Singapore's prime office buildings in the financial district are in grave danger of sinking underwater should climate change cause sea levels to rise, CBRE's "ºC for Change” report revealed. The report calls for landlords and occupiers alike to take urgent action to protect asset values.
As the real estate industry plays a pivotal role in Singapore’s fight against climate change, an effort that calls for a review of energy consumption patterns, commitment to cut carbon emissions and investments in technology to monitor performance.
Singapore is also vulnerable to prolonged heat waves, increased flash floods and rising sea levels as a result of climate change. Whilst the government has adopted several pre-emptive policies to mitigate the impact, the measures do not completely eradicate the risks. Approximately 30% of land is less than 5 metres above sea level, leaving properties highly exposed to inland flooding.
Assuming an average global temperature increase of 1.5°C, about 20.82 million sqft of office space in 51 buildings are in high flood risk areas in Singapore as of Q1. The core CBD is the most vulnerable, led by the Marina Bay area, which accounts for 45.2% of office net lettable area (NLA) exposed to rising sea levels. This is followed by Raffles Place with 31.7%, Shenton Way with 11.7% and Tanjong Pagar with 11.4%.

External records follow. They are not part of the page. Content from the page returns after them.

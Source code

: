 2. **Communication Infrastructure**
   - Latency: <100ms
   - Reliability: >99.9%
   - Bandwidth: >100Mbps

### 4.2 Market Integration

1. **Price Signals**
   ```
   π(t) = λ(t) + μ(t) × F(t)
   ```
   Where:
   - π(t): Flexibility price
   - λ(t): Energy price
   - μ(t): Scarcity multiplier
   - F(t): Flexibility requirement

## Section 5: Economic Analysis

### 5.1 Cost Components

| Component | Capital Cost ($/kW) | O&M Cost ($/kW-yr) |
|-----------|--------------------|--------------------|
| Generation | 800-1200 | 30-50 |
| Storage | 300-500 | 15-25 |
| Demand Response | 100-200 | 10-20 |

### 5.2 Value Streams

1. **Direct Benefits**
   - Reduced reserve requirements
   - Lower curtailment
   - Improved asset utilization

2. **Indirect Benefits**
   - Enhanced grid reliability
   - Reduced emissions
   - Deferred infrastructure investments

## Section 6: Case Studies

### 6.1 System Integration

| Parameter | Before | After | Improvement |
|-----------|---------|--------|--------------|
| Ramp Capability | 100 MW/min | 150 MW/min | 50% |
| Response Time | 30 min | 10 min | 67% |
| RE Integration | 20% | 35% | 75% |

The report added if global temperatures rise by 4°C, an additional 4.03 million sqft of office stock across 13 buildings in the CBD may be under threat, including those in the Marina Centre, Beach Road/City Hall and Orchard areas.

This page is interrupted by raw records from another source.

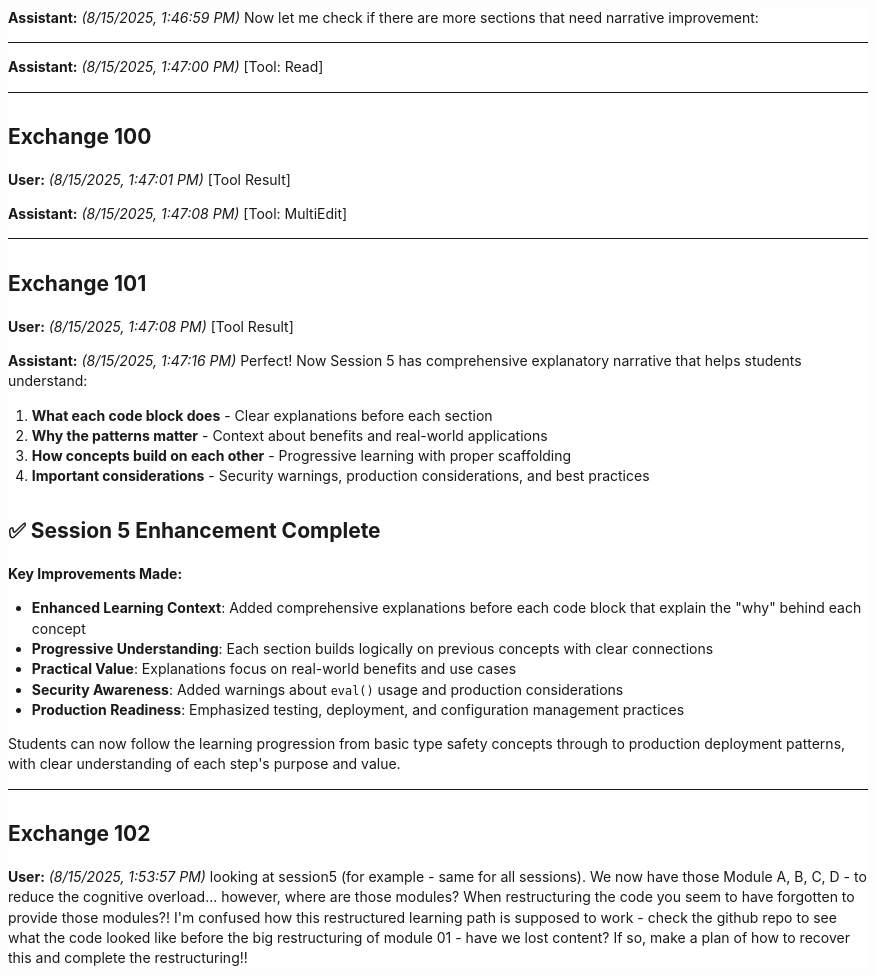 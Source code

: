 **Assistant:** *(8/15/2025, 1:46:59 PM)*
Now let me check if there are more sections that need narrative improvement:

---

**Assistant:** *(8/15/2025, 1:47:00 PM)*
[Tool: Read]

---

## Exchange 100

**User:** *(8/15/2025, 1:47:01 PM)*
[Tool Result]

**Assistant:** *(8/15/2025, 1:47:08 PM)*
[Tool: MultiEdit]

---

## Exchange 101

**User:** *(8/15/2025, 1:47:08 PM)*
[Tool Result]

**Assistant:** *(8/15/2025, 1:47:16 PM)*
Perfect! Now Session 5 has comprehensive explanatory narrative that helps students understand:

1. **What each code block does** - Clear explanations before each section
2. **Why the patterns matter** - Context about benefits and real-world applications  
3. **How concepts build on each other** - Progressive learning with proper scaffolding
4. **Important considerations** - Security warnings, production considerations, and best practices

## ✅ Session 5 Enhancement Complete

**Key Improvements Made:**

- **Enhanced Learning Context**: Added comprehensive explanations before each code block that explain the "why" behind each concept
- **Progressive Understanding**: Each section builds logically on previous concepts with clear connections
- **Practical Value**: Explanations focus on real-world benefits and use cases
- **Security Awareness**: Added warnings about `eval()` usage and production considerations
- **Production Readiness**: Emphasized testing, deployment, and configuration management practices

Students can now follow the learning progression from basic type safety concepts through to production deployment patterns, with clear understanding of each step's purpose and value.

---

## Exchange 102

**User:** *(8/15/2025, 1:53:57 PM)*
looking at session5 (for example - same for all sessions). We now have those Module A, B, C, D - to reduce the cognitive overload... however, where are those modules? When restructuring the code you seem to have forgotten to provide those modules?! I'm confused how this restructured learning path is supposed to work - check the github repo to see what the code looked like before the big restructuring of module 01 - have we lost content? If so, make a plan of how to recover this and complete the restructuring!!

To moderate the pace of increase in sea levels, CBRE said that the long-term goal is to reduce carbon emissions. Asset owners and occupiers play a collective role alongside authorities.
Building owners are tapping on incentives to redevelop existing properties or build new developments, whilst occupiers are incorporating green fit-outs to enhance energy efficiency and monitor usage. These translate to energy savings of at least 25% based on the energy modelling framework by the Building and Construction Authority (BCA).
Further, the commercial sector is expected to continue seeing more mixed-use developments which are typically more intensive in energy usage. This will prompt building owners to explore different sources of energy to decarbonise and to reduce consumption and operating costs, such as through the use of solar power.
With more real estate companies seeking funds for sustainable real estate development or to refurbish buildings with energy-efficient features, Singapore's green financing market is seeing an increase in green loans, green bonds and sustainability-linked loans.
As energy audits for commercial office buildings gain greater prominence, the level of transparency in data and performance reporting will rise, driving further improvements in energy efficiency toward achieving the BCA’s Super Low Energy (SLE) and Zero Energy Building (ZEB) status CBRE noted. The BCA has a goal to improve energy efficiency in buildings by 60% to 80% by 2030 from 2005 levels, and Singapore is targeting net zero carbon emissions beyond 2050.